A Prática na Escola Kagyu
Os praticantes Kagyu começam tipicamente por praticar as práticas preliminares exteriores e interiores, chamadas ngöndro, em Tibetano. Estas práticas incluem uma série de exercícios contemplativos que ajudam a levar a mente das preocupações mundanas sobre a sua vida presente até à obtenção da libertação do sofrimento e à derradeira iluminação. Estas contemplações assumem, habitualmente, a forma dos “quatro pensamentos que transformam a mente”: 1) a preciosa vida humana; 2) morte e impermanência; 3) sofrimento de samsara; e 4) karma. Estas contemplações abrangem as práticas preliminares exteriores.

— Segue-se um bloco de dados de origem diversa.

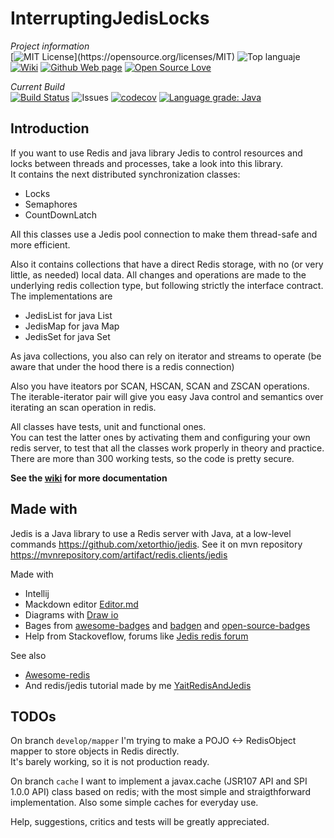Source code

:# InterruptingJedisLocks

_Project information_        
[![MIT License](https://img.shields.io/apm/l/atomic-design-ui.svg?)](https://opensource.org/licenses/MIT)
![Top languaje](https://img.shields.io/github/languages/top/oscar-besga-panel/InterruptingJedisLocks)
[![Wiki](https://badgen.net/badge/icon/wiki?icon=wiki&label)](https://github.com/oscar-besga-panel/InterruptingJedisLocks/wiki)
[![Github Web page](https://badgen.net/badge/github/website?icon=github)](https://oscar-besga-panel.github.io/InterruptingJedisLocks)
[![Open Source Love](https://badges.frapsoft.com/os/v3/open-source.svg?v=103)](https://github.com/ellerbrock/open-source-badges/)




_Current Build_  
[![Build Status](https://app.travis-ci.com/oscar-besga-panel/InterruptingJedisLocks.svg?branch=master)](https://app.travis-ci.com/github/oscar-besga-panel/InterruptingJedisLocks)
![Issues](https://img.shields.io/github/issues/oscar-besga-panel/InterruptingJedisLocks)
[![codecov](https://codecov.io/gh/oscar-besga-panel/InterruptingJedisLocks/branch/master/graph/badge.svg?token=ED9XKSC2F7)](https://codecov.io/gh/oscar-besga-panel/InterruptingJedisLocks)
[![Language grade: Java](https://img.shields.io/lgtm/grade/java/g/oscar-besga-panel/InterruptingJedisLocks.svg?logo=lgtm&logoWidth=18)](https://lgtm.com/projects/g/oscar-besga-panel/InterruptingJedisLocks/context:java)



## Introduction

If you want to use Redis and java library Jedis to control resources and locks between threads and processes, take a look into this library.  
It contains the next distributed synchronization classes:
- Locks
- Semaphores
- CountDownLatch

All this classes use a Jedis pool connection to make them thread-safe and more efficient.

Also it contains collections that have a direct Redis storage, with no (or very little, as needed) local data.
All changes and operations are made to the underlying redis collection type, but following strictly the interface contract.
The implementations are
- JedisList for java List
- JedisMap for java Map
- JedisSet for java Set

As java collections, you also can rely on iterator and streams to operate (be aware that under the hood there is a redis connection)


Also you have iteators por SCAN, HSCAN, SCAN and ZSCAN operations. The iterable-iterator pair will 
give you easy Java control and semantics over iterating an scan operation in redis.

  
All classes have tests, unit and functional ones.   
You can test the latter ones by activating them and configuring your own redis server, to test that all the classes work properly in theory and practice.  
There are more than 300 working tests, so the code is pretty secure.

  
   

**See the [wiki](https://github.com/oscar-besga-panel/InterruptingJedisLocks/wiki) for more documentation**




## Made with

Jedis is a Java library to use a Redis server with Java, at a low-level commands
https://github.com/xetorthio/jedis.
See it on mvn repository 
https://mvnrepository.com/artifact/redis.clients/jedis

Made with
- Intellij
- Mackdown editor [Editor.md](https://pandao.github.io/editor.md/en.html) 
- Diagrams with [Draw io](https://app.diagrams.net/)
- Bages from [awesome-badges](https://github.com/badges/awesome-badges) and [badgen](https://badgen.net/) and [open-source-badges](https://github.com/ellerbrock/open-source-badges/) 
- Help from Stackoveflow, forums like [Jedis redis forum](https://groups.google.com/g/jedis_redis)

See also
- [Awesome-redis](https://github.com/JamzyWang/awesome-redis)
- And redis/jedis tutorial made by me [YaitRedisAndJedis](https://github.com/oscar-besga-panel/YaitRedisAndJedis)



## TODOs

On branch ``develop/mapper`` I'm trying to make a POJO <-> RedisObject mapper to store objects in Redis directly.  
It's barely working, so it is not production ready.  

On branch ``cache`` I want to implement a javax.cache (JSR107 API and SPI 1.0.0 API) class based on redis; with the most simple 
and straigthforward implementation. Also some simple caches for everyday use.  



Help, suggestions, critics and tests will be greatly appreciated.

As práticas preliminares interiores desenvolvem-se sobre o primeiro conjunto de práticas, aprofundando o compromisso do aluno para com a via espiritual, expandindo a sua motivação, removendo obstáculos, criando condições positivas para a prática e recebendo as bênçãos da linhagem. Respectivamente, as práticas que realizam estes desígnios são 1) refúgio, prosternações e bodhicitta; 2) prática de Vajrasattva; 3) oferenda da mandala e 4) guru yoga. Estas são também conhecidas pelas 4 x 100.000, devido ao número de vezes que o aluno deve repetir certos elementos da prática. Quando estas práticas preliminares forem completadas, o aluno passará para as práticas de sadhana, que empregam visualização, recitação de mantra e outros elementos para transformar a perceção ordinária e impura numa visão mais refinada e iluminada da realidade. As práticas de fruição da tradição Kagyu são duplas. No primeiro conjunto de práticas – a via dos meios hábeis – o meditador aprende a dominar o poder das energias subtis presentes no corpo, através de uma série de práticas conhecidas como os Seis Dharmas de Naropa. A segunda forma de prática é conhecida como Via da Libertação. Esta via contém os ensinamentos do Mahamudra, em que o aluno é primeiramente apresentado à natureza da mente e, depois, familiariza-se com ela.